= Beginning of Section =

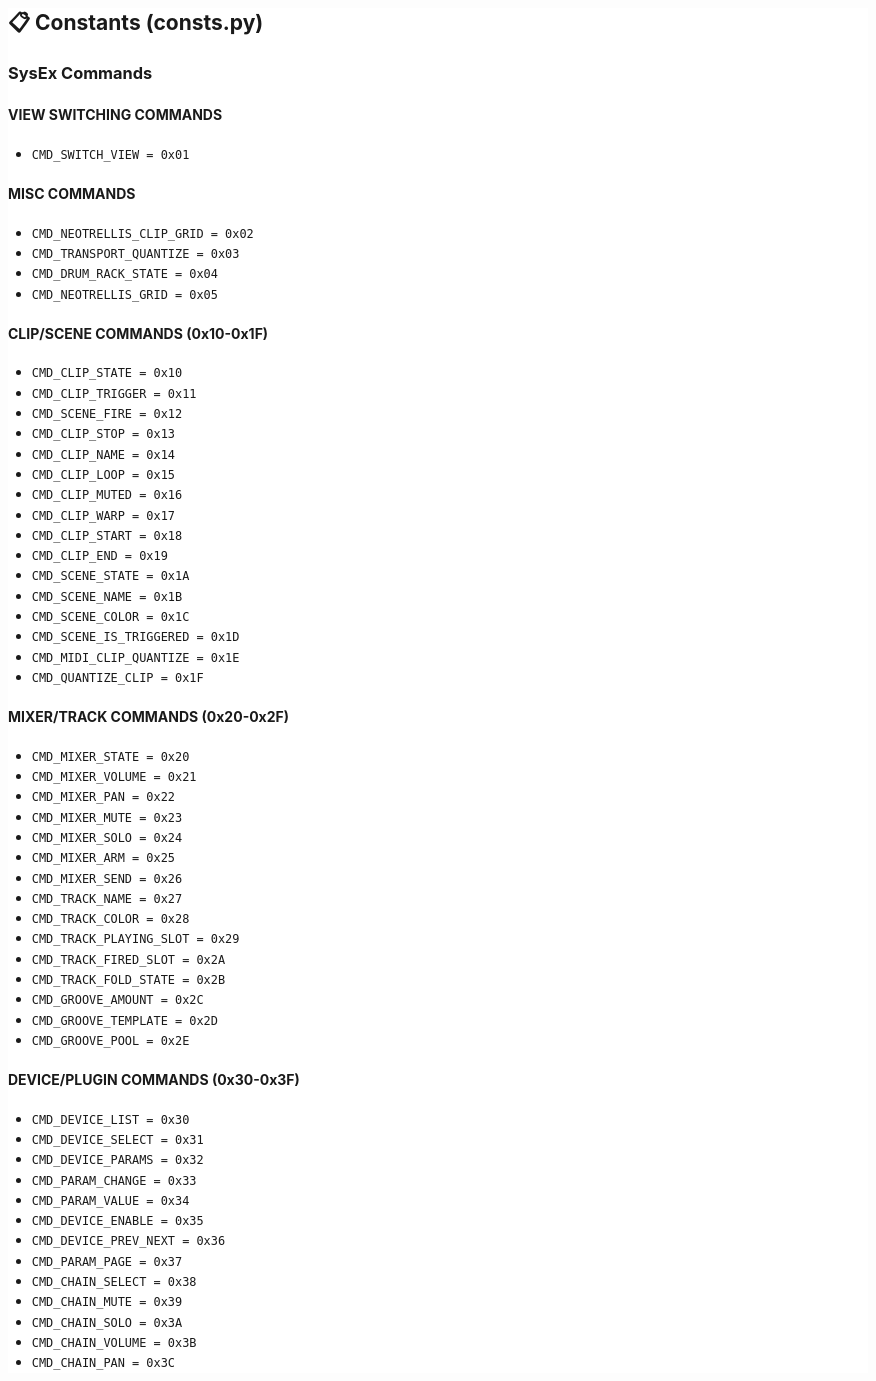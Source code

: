 
## 📋 Constants (consts.py)

### SysEx Commands

#### VIEW SWITCHING COMMANDS
- `CMD_SWITCH_VIEW = 0x01`

#### MISC COMMANDS
- `CMD_NEOTRELLIS_CLIP_GRID = 0x02`
- `CMD_TRANSPORT_QUANTIZE = 0x03`
- `CMD_DRUM_RACK_STATE = 0x04`
- `CMD_NEOTRELLIS_GRID = 0x05`

#### CLIP/SCENE COMMANDS (0x10-0x1F)
- `CMD_CLIP_STATE = 0x10`
- `CMD_CLIP_TRIGGER = 0x11`
- `CMD_SCENE_FIRE = 0x12`
- `CMD_CLIP_STOP = 0x13`
- `CMD_CLIP_NAME = 0x14`
- `CMD_CLIP_LOOP = 0x15`
- `CMD_CLIP_MUTED = 0x16`
- `CMD_CLIP_WARP = 0x17`
- `CMD_CLIP_START = 0x18`
- `CMD_CLIP_END = 0x19`
- `CMD_SCENE_STATE = 0x1A`
- `CMD_SCENE_NAME = 0x1B`
- `CMD_SCENE_COLOR = 0x1C`
- `CMD_SCENE_IS_TRIGGERED = 0x1D`
- `CMD_MIDI_CLIP_QUANTIZE = 0x1E`
- `CMD_QUANTIZE_CLIP = 0x1F`

#### MIXER/TRACK COMMANDS (0x20-0x2F)
- `CMD_MIXER_STATE = 0x20`
- `CMD_MIXER_VOLUME = 0x21`
- `CMD_MIXER_PAN = 0x22`
- `CMD_MIXER_MUTE = 0x23`
- `CMD_MIXER_SOLO = 0x24`
- `CMD_MIXER_ARM = 0x25`
- `CMD_MIXER_SEND = 0x26`
- `CMD_TRACK_NAME = 0x27`
- `CMD_TRACK_COLOR = 0x28`
- `CMD_TRACK_PLAYING_SLOT = 0x29`
- `CMD_TRACK_FIRED_SLOT = 0x2A`
- `CMD_TRACK_FOLD_STATE = 0x2B`
- `CMD_GROOVE_AMOUNT = 0x2C`
- `CMD_GROOVE_TEMPLATE = 0x2D`
- `CMD_GROOVE_POOL = 0x2E`

#### DEVICE/PLUGIN COMMANDS (0x30-0x3F)
- `CMD_DEVICE_LIST = 0x30`
- `CMD_DEVICE_SELECT = 0x31`
- `CMD_DEVICE_PARAMS = 0x32`
- `CMD_PARAM_CHANGE = 0x33`
- `CMD_PARAM_VALUE = 0x34`
- `CMD_DEVICE_ENABLE = 0x35`
- `CMD_DEVICE_PREV_NEXT = 0x36`
- `CMD_PARAM_PAGE = 0x37`
- `CMD_CHAIN_SELECT = 0x38`
- `CMD_CHAIN_MUTE = 0x39`
- `CMD_CHAIN_SOLO = 0x3A`
- `CMD_CHAIN_VOLUME = 0x3B`
- `CMD_CHAIN_PAN = 0x3C`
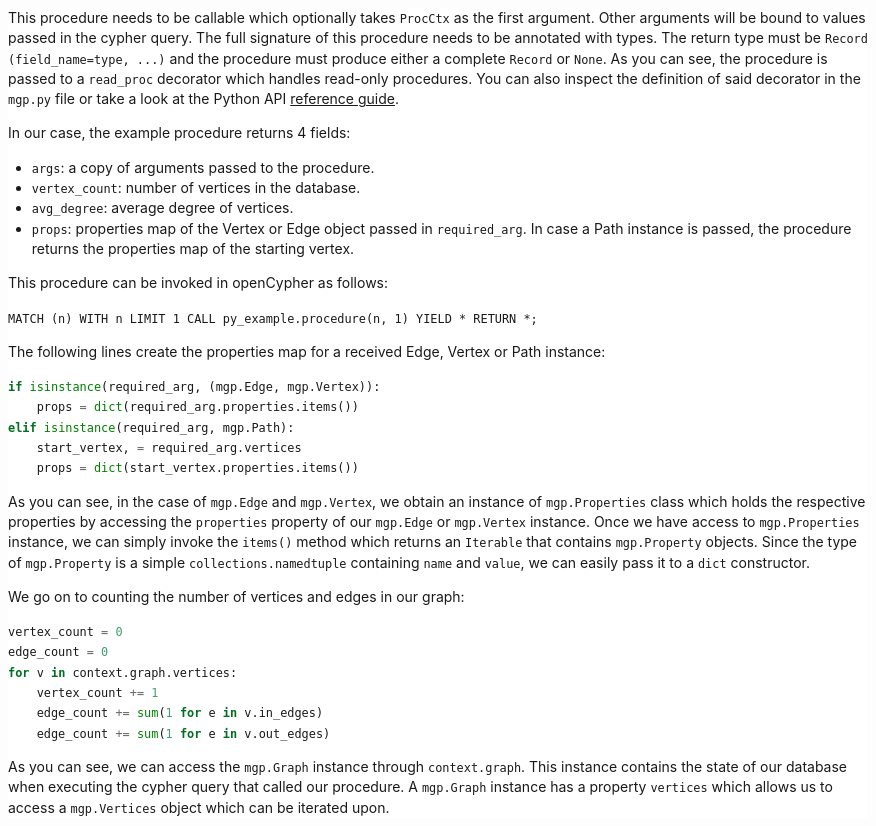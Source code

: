 This procedure needs to be callable which optionally takes `ProcCtx` as the
first argument. Other arguments will be bound to values passed in the
cypher query. The full signature of this procedure needs to be annotated
with types. The return type must be `Record(field_name=type, ...)` and the
procedure must produce either a complete `Record` or `None`. As you can see,
the procedure is passed to a `read_proc` decorator which handles read-only
procedures. You can also inspect the definition of said decorator in the
`mgp.py` file or take a look at the Python API [reference guide](/reference-guide/query-modules/api/python-api.md).

In our case, the example procedure returns 4 fields:

- `args`: a copy of arguments passed to the procedure.
- `vertex_count`: number of vertices in the database.
- `avg_degree`: average degree of vertices.
- `props`: properties map of the Vertex or Edge object passed in `required_arg`.
   In case a Path instance is passed, the procedure returns the properties map of
   the starting vertex.

This procedure can be invoked in openCypher as follows:

```cypher
MATCH (n) WITH n LIMIT 1 CALL py_example.procedure(n, 1) YIELD * RETURN *;
```

The following lines create the properties map for a received Edge, Vertex
or Path instance:

```python
if isinstance(required_arg, (mgp.Edge, mgp.Vertex)):
    props = dict(required_arg.properties.items())
elif isinstance(required_arg, mgp.Path):
    start_vertex, = required_arg.vertices
    props = dict(start_vertex.properties.items())
```

As you can see, in the case of `mgp.Edge` and `mgp.Vertex`, we obtain an
instance of `mgp.Properties` class which holds the respective properties by
accessing the `properties` property of our `mgp.Edge` or `mgp.Vertex` instance.
Once we have access to `mgp.Properties` instance, we can simply invoke the
`items()` method which returns an `Iterable` that contains `mgp.Property`
objects. Since the type of `mgp.Property` is a simple `collections.namedtuple`
containing `name` and `value`, we can easily pass it to a `dict` constructor.

We go on to counting the number of vertices and edges in our graph:

```python
vertex_count = 0
edge_count = 0
for v in context.graph.vertices:
    vertex_count += 1
    edge_count += sum(1 for e in v.in_edges)
    edge_count += sum(1 for e in v.out_edges)
```

As you can see, we can access the `mgp.Graph` instance through `context.graph`.
This instance contains the state of our database when executing the cypher query
that called our procedure. A `mgp.Graph` instance has a property `vertices`
which allows us to access a `mgp.Vertices` object which can be iterated upon.

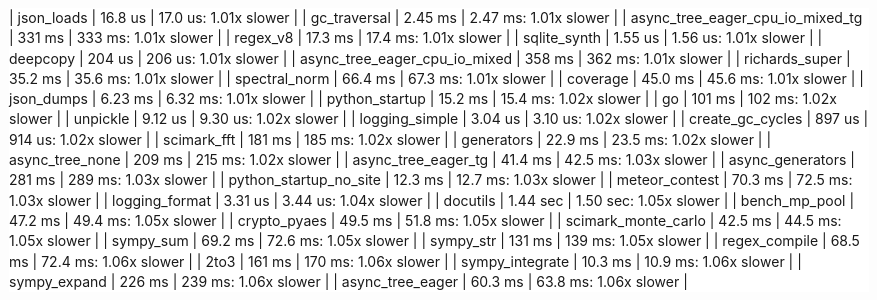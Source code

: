 | json_loads                       | 16.8 us                                                    | 17.0 us: 1.01x slower                                                 |
| gc_traversal                     | 2.45 ms                                                    | 2.47 ms: 1.01x slower                                                 |
| async_tree_eager_cpu_io_mixed_tg | 331 ms                                                     | 333 ms: 1.01x slower                                                  |
| regex_v8                         | 17.3 ms                                                    | 17.4 ms: 1.01x slower                                                 |
| sqlite_synth                     | 1.55 us                                                    | 1.56 us: 1.01x slower                                                 |
| deepcopy                         | 204 us                                                     | 206 us: 1.01x slower                                                  |
| async_tree_eager_cpu_io_mixed    | 358 ms                                                     | 362 ms: 1.01x slower                                                  |
| richards_super                   | 35.2 ms                                                    | 35.6 ms: 1.01x slower                                                 |
| spectral_norm                    | 66.4 ms                                                    | 67.3 ms: 1.01x slower                                                 |
| coverage                         | 45.0 ms                                                    | 45.6 ms: 1.01x slower                                                 |
| json_dumps                       | 6.23 ms                                                    | 6.32 ms: 1.01x slower                                                 |
| python_startup                   | 15.2 ms                                                    | 15.4 ms: 1.02x slower                                                 |
| go                               | 101 ms                                                     | 102 ms: 1.02x slower                                                  |
| unpickle                         | 9.12 us                                                    | 9.30 us: 1.02x slower                                                 |
| logging_simple                   | 3.04 us                                                    | 3.10 us: 1.02x slower                                                 |
| create_gc_cycles                 | 897 us                                                     | 914 us: 1.02x slower                                                  |
| scimark_fft                      | 181 ms                                                     | 185 ms: 1.02x slower                                                  |
| generators                       | 22.9 ms                                                    | 23.5 ms: 1.02x slower                                                 |
| async_tree_none                  | 209 ms                                                     | 215 ms: 1.02x slower                                                  |
| async_tree_eager_tg              | 41.4 ms                                                    | 42.5 ms: 1.03x slower                                                 |
| async_generators                 | 281 ms                                                     | 289 ms: 1.03x slower                                                  |
| python_startup_no_site           | 12.3 ms                                                    | 12.7 ms: 1.03x slower                                                 |
| meteor_contest                   | 70.3 ms                                                    | 72.5 ms: 1.03x slower                                                 |
| logging_format                   | 3.31 us                                                    | 3.44 us: 1.04x slower                                                 |
| docutils                         | 1.44 sec                                                   | 1.50 sec: 1.05x slower                                                |
| bench_mp_pool                    | 47.2 ms                                                    | 49.4 ms: 1.05x slower                                                 |
| crypto_pyaes                     | 49.5 ms                                                    | 51.8 ms: 1.05x slower                                                 |
| scimark_monte_carlo              | 42.5 ms                                                    | 44.5 ms: 1.05x slower                                                 |
| sympy_sum                        | 69.2 ms                                                    | 72.6 ms: 1.05x slower                                                 |
| sympy_str                        | 131 ms                                                     | 139 ms: 1.05x slower                                                  |
| regex_compile                    | 68.5 ms                                                    | 72.4 ms: 1.06x slower                                                 |
| 2to3                             | 161 ms                                                     | 170 ms: 1.06x slower                                                  |
| sympy_integrate                  | 10.3 ms                                                    | 10.9 ms: 1.06x slower                                                 |
| sympy_expand                     | 226 ms                                                     | 239 ms: 1.06x slower                                                  |
| async_tree_eager                 | 60.3 ms                                                    | 63.8 ms: 1.06x slower                                                 |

= End of Section =

Work task >>
Return the opening line of the data above and every line after it up to and including the line that holds "first argument. Other"; pictures stay out.

Written solution >>
Source code

: 
## 📋 Constants (consts.py)

### SysEx Commands

#### VIEW SWITCHING COMMANDS
- `CMD_SWITCH_VIEW = 0x01`

#### MISC COMMANDS
- `CMD_NEOTRELLIS_CLIP_GRID = 0x02`
- `CMD_TRANSPORT_QUANTIZE = 0x03`
- `CMD_DRUM_RACK_STATE = 0x04`
- `CMD_NEOTRELLIS_GRID = 0x05`

#### CLIP/SCENE COMMANDS (0x10-0x1F)
- `CMD_CLIP_STATE = 0x10`
- `CMD_CLIP_TRIGGER = 0x11`
- `CMD_SCENE_FIRE = 0x12`
- `CMD_CLIP_STOP = 0x13`
- `CMD_CLIP_NAME = 0x14`
- `CMD_CLIP_LOOP = 0x15`
- `CMD_CLIP_MUTED = 0x16`
- `CMD_CLIP_WARP = 0x17`
- `CMD_CLIP_START = 0x18`
- `CMD_CLIP_END = 0x19`
- `CMD_SCENE_STATE = 0x1A`
- `CMD_SCENE_NAME = 0x1B`
- `CMD_SCENE_COLOR = 0x1C`
- `CMD_SCENE_IS_TRIGGERED = 0x1D`
- `CMD_MIDI_CLIP_QUANTIZE = 0x1E`
- `CMD_QUANTIZE_CLIP = 0x1F`

#### MIXER/TRACK COMMANDS (0x20-0x2F)
- `CMD_MIXER_STATE = 0x20`
- `CMD_MIXER_VOLUME = 0x21`
- `CMD_MIXER_PAN = 0x22`
- `CMD_MIXER_MUTE = 0x23`
- `CMD_MIXER_SOLO = 0x24`
- `CMD_MIXER_ARM = 0x25`
- `CMD_MIXER_SEND = 0x26`
- `CMD_TRACK_NAME = 0x27`
- `CMD_TRACK_COLOR = 0x28`
- `CMD_TRACK_PLAYING_SLOT = 0x29`
- `CMD_TRACK_FIRED_SLOT = 0x2A`
- `CMD_TRACK_FOLD_STATE = 0x2B`
- `CMD_GROOVE_AMOUNT = 0x2C`
- `CMD_GROOVE_TEMPLATE = 0x2D`
- `CMD_GROOVE_POOL = 0x2E`

#### DEVICE/PLUGIN COMMANDS (0x30-0x3F)
- `CMD_DEVICE_LIST = 0x30`
- `CMD_DEVICE_SELECT = 0x31`
- `CMD_DEVICE_PARAMS = 0x32`
- `CMD_PARAM_CHANGE = 0x33`
- `CMD_PARAM_VALUE = 0x34`
- `CMD_DEVICE_ENABLE = 0x35`
- `CMD_DEVICE_PREV_NEXT = 0x36`
- `CMD_PARAM_PAGE = 0x37`
- `CMD_CHAIN_SELECT = 0x38`
- `CMD_CHAIN_MUTE = 0x39`
- `CMD_CHAIN_SOLO = 0x3A`
- `CMD_CHAIN_VOLUME = 0x3B`
- `CMD_CHAIN_PAN = 0x3C`
Source code

: This procedure needs to be callable which optionally takes `ProcCtx` as the
first argument. Other arguments will be bound to values passed in the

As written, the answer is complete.